La mort du jeune Éléazar Machabée mit fin au combat ; les Assyriens furent frappés d’épouvante en voyant les Juifs déployer un tel courage ; Judas et les siens furent saisis de douleur en voyant un de leurs chefs périr victime de son dévouement. À la suite de cette bataille, Antiochus fit la paix, et jura une alliance éternelle avec les Juifs, leur abandonnant la Judée, et leur promettant liberté entière de suivre leurs lois.

L’armée Assyrienne se retira donc ; elle alla attaquer les États des Romains qui avaient poussé leurs conquêtes jusqu’en Asie. Antiochus fut défait ; les Romains l’obligèrent à leur donner en ôtage pour trois ans son fils qui s’appelait aussi Antiochus.

Démétrius, un des successeurs de ce jeune Antiochus, voulut s’emparer de la Judée ; il fit la guerre à Judas Machabée, qui vivait encore ; il fut vaincu par ce grand général, et envoya pour le combattre son lieutenant Nicanor avec une armée formidable. Ce Nicanor commit de grandes cruautés et des impiétés égales à celles d’Antiochus. Judas Machabée, ayant invoqué le Seigneur, marcha contre lui avec sa petite armée, lui tua trente-cinq mille hommes, et Nicanor lui-même. Le reste de l’armée ennemie fut dispersé. Judas fit couper la tête de Nicanor, et son bras droit qui avait commis tant d’iniquités, et les fit suspendre devant le temple de Jérusalem. Il avait fait auparavant arracher la langue de Nicanor, qui avait proféré tant de blasphèmes ; il la fit couper en petits morceaux qu’il fit jeter aux oiseaux de proie.

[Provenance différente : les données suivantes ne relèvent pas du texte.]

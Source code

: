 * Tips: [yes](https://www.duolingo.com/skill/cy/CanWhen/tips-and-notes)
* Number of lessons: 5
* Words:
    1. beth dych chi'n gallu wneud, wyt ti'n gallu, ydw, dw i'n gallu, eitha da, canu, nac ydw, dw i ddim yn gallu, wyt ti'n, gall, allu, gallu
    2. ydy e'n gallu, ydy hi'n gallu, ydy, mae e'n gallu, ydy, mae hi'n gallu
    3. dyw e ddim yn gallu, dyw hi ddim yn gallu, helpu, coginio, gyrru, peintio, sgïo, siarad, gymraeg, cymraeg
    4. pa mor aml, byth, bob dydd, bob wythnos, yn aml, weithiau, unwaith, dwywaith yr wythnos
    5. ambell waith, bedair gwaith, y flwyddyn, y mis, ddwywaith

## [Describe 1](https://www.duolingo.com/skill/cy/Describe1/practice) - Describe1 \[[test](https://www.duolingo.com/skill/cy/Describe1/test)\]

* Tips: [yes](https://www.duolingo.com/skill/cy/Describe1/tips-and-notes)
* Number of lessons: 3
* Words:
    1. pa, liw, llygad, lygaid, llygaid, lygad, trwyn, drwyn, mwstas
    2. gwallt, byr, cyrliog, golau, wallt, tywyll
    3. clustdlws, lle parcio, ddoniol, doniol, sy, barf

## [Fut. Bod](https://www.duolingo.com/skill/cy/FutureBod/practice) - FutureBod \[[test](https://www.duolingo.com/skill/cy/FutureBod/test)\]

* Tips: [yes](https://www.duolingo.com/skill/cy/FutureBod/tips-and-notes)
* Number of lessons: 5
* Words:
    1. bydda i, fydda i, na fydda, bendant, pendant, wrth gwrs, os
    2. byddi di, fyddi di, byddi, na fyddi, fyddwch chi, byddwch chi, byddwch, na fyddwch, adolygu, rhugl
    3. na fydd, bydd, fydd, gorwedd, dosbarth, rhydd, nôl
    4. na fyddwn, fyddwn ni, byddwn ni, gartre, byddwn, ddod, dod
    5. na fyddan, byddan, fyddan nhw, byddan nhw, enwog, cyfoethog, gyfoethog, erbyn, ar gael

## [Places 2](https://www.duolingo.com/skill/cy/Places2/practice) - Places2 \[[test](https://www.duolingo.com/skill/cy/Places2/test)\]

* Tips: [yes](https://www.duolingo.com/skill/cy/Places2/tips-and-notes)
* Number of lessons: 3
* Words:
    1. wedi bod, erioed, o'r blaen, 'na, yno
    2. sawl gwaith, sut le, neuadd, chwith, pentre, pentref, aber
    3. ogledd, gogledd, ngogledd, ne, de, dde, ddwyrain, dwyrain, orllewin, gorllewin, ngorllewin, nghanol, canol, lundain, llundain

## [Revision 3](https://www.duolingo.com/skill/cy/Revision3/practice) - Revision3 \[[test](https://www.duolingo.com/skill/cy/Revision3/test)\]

Valentine. Je trouve cette vengeance peu digne de Judas Machabée ; puisque Nicanor était tué, pourquoi lui arracher la langue et la faire manger par les bêtes ?

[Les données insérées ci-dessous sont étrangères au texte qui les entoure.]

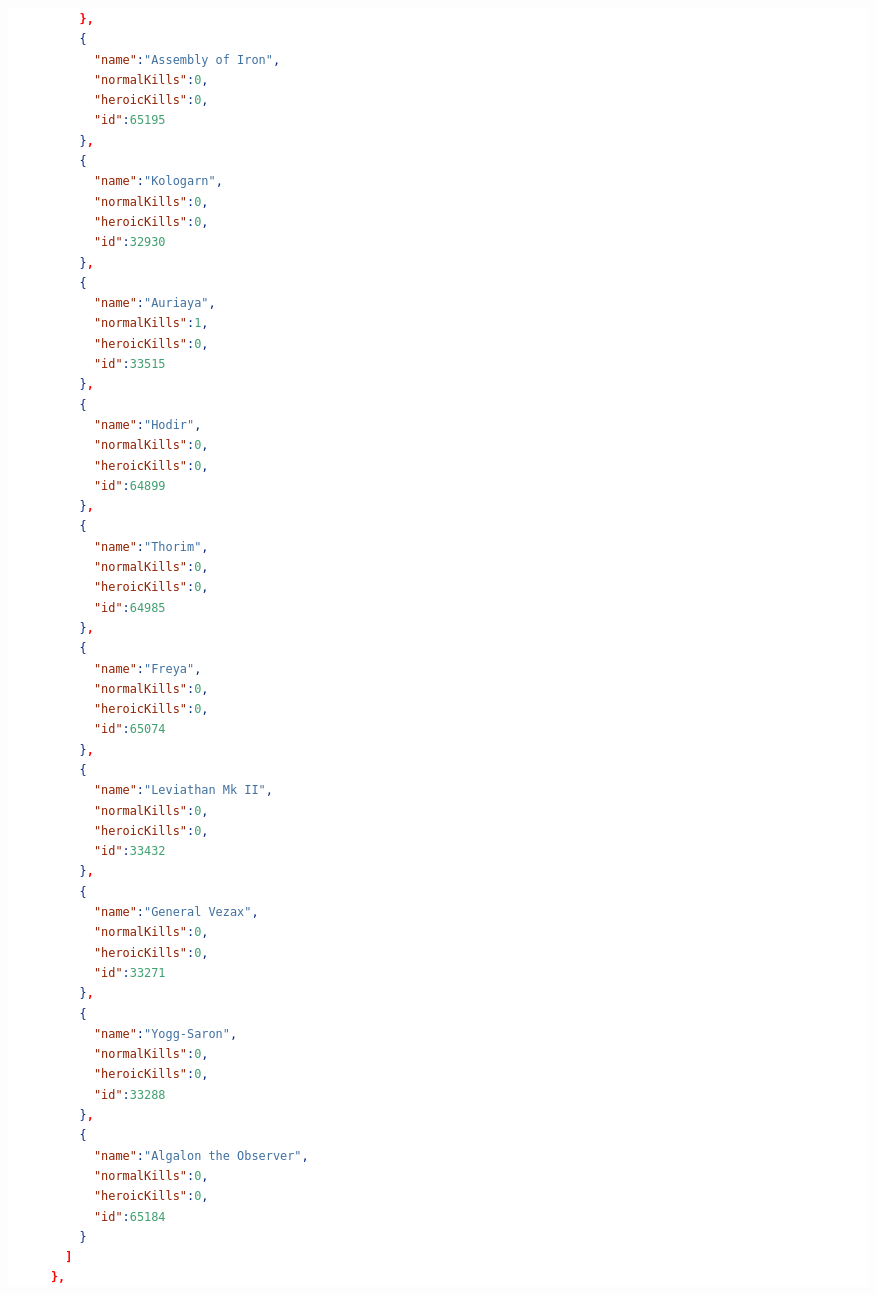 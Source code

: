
 ```json
          },
          {
            "name":"Assembly of Iron",
            "normalKills":0,
            "heroicKills":0,
            "id":65195
          },
          {
            "name":"Kologarn",
            "normalKills":0,
            "heroicKills":0,
            "id":32930
          },
          {
            "name":"Auriaya",
            "normalKills":1,
            "heroicKills":0,
            "id":33515
          },
          {
            "name":"Hodir",
            "normalKills":0,
            "heroicKills":0,
            "id":64899
          },
          {
            "name":"Thorim",
            "normalKills":0,
            "heroicKills":0,
            "id":64985
          },
          {
            "name":"Freya",
            "normalKills":0,
            "heroicKills":0,
            "id":65074
          },
          {
            "name":"Leviathan Mk II",
            "normalKills":0,
            "heroicKills":0,
            "id":33432
          },
          {
            "name":"General Vezax",
            "normalKills":0,
            "heroicKills":0,
            "id":33271
          },
          {
            "name":"Yogg-Saron",
            "normalKills":0,
            "heroicKills":0,
            "id":33288
          },
          {
            "name":"Algalon the Observer",
            "normalKills":0,
            "heroicKills":0,
            "id":65184
          }
        ]
      },
```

Grand’mère. Ce n’était pas une vengeance ; c’était une diffamation, c’est-à-dire une honte que Judas infligeait au nom de Nicanor et qui faisait peur aux généraux qui devaient lui succéder.

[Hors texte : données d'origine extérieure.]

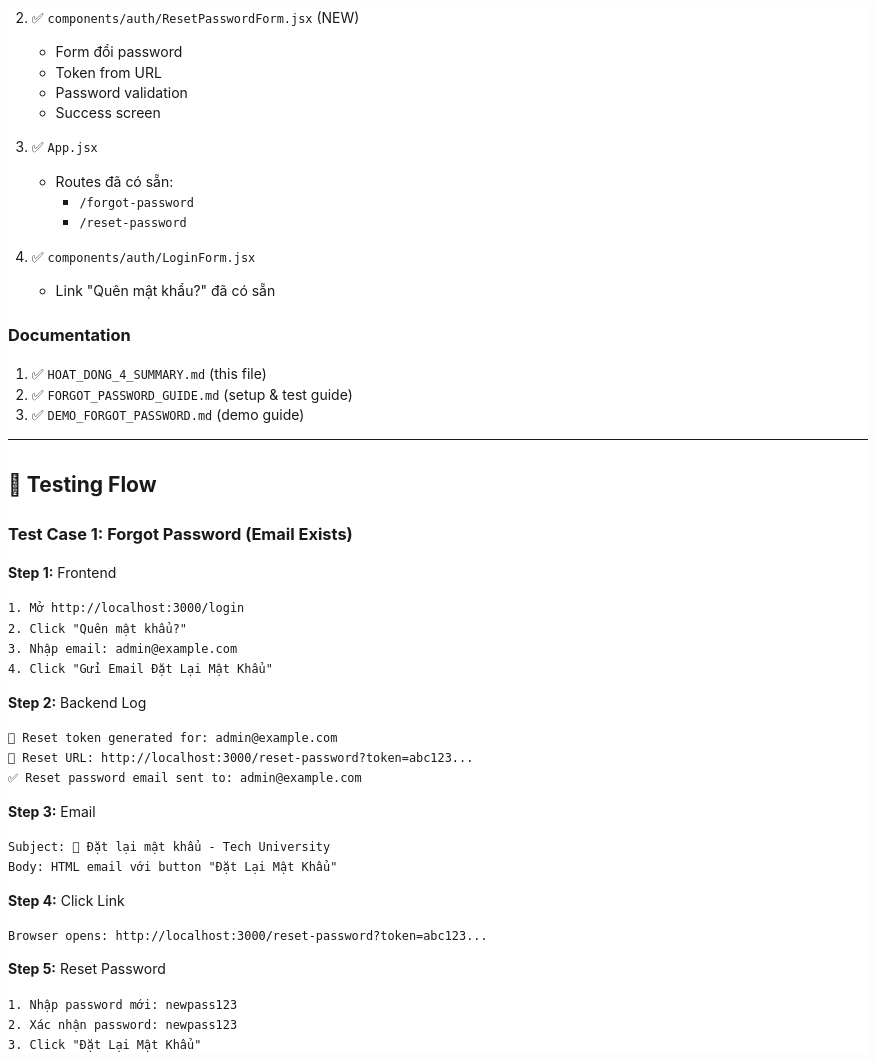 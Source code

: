 2. ✅ `components/auth/ResetPasswordForm.jsx` (NEW)
   - Form đổi password
   - Token from URL
   - Password validation
   - Success screen

3. ✅ `App.jsx`
   - Routes đã có sẵn:
     - `/forgot-password`
     - `/reset-password`

4. ✅ `components/auth/LoginForm.jsx`
   - Link "Quên mật khẩu?" đã có sẵn

### Documentation
1. ✅ `HOAT_DONG_4_SUMMARY.md` (this file)
2. ✅ `FORGOT_PASSWORD_GUIDE.md` (setup & test guide)
3. ✅ `DEMO_FORGOT_PASSWORD.md` (demo guide)

---

## 🧪 Testing Flow

### Test Case 1: Forgot Password (Email Exists)

**Step 1:** Frontend
```
1. Mở http://localhost:3000/login
2. Click "Quên mật khẩu?"
3. Nhập email: admin@example.com
4. Click "Gửi Email Đặt Lại Mật Khẩu"
```

**Step 2:** Backend Log
```
🔑 Reset token generated for: admin@example.com
🔗 Reset URL: http://localhost:3000/reset-password?token=abc123...
✅ Reset password email sent to: admin@example.com
```

**Step 3:** Email
```
Subject: 🔐 Đặt lại mật khẩu - Tech University
Body: HTML email với button "Đặt Lại Mật Khẩu"
```

**Step 4:** Click Link
```
Browser opens: http://localhost:3000/reset-password?token=abc123...
```

**Step 5:** Reset Password
```
1. Nhập password mới: newpass123
2. Xác nhận password: newpass123
3. Click "Đặt Lại Mật Khẩu"
```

On croyait que cette dernière défaite terminerait la guerre ; mais, l’année suivante, Démétrius, irrité de la mort de Nicanor et des victoires de Judas, envoya une nouvelle armée plus nombreuse encore, et commandée par ses deux meilleurs généraux. Bacchide et Alcime.

Cette fois, les troupes de Judas, découragées de cette nouvelle attaque, l’engagèrent à se retirer devant cette armée formidable. « Dieu me garde, répondit Judas, de jamais fuir devant les ennemis. Si notre heure est venue, mourons courageusement pour la défense de nos frères, et ne ternissons pas notre gloire par une fuite honteuse. »

Judas se trouva donc, avec sa petite armée réduite à huit cents hommes, en face d’ennemis sans nombre. Il combattit tout un jour ; il parvint à mettre en fuite l’aile gauche de l’armée de Démétrius ; mais il se trouva bientôt enveloppé et attaqué par derrière, par devant, à droite et à gauche, et il périt glorieusement avec ses huit cents hommes.

Paul. Le bon Dieu les avait donc abandonnés ?

Grand’mère. Non ; mais il jugea sans doute qu’ils avaient assez souffert ; et il voulut leur donner la récompense de leur fidélité et de leur courage, en les faisant entrer dans le Ciel.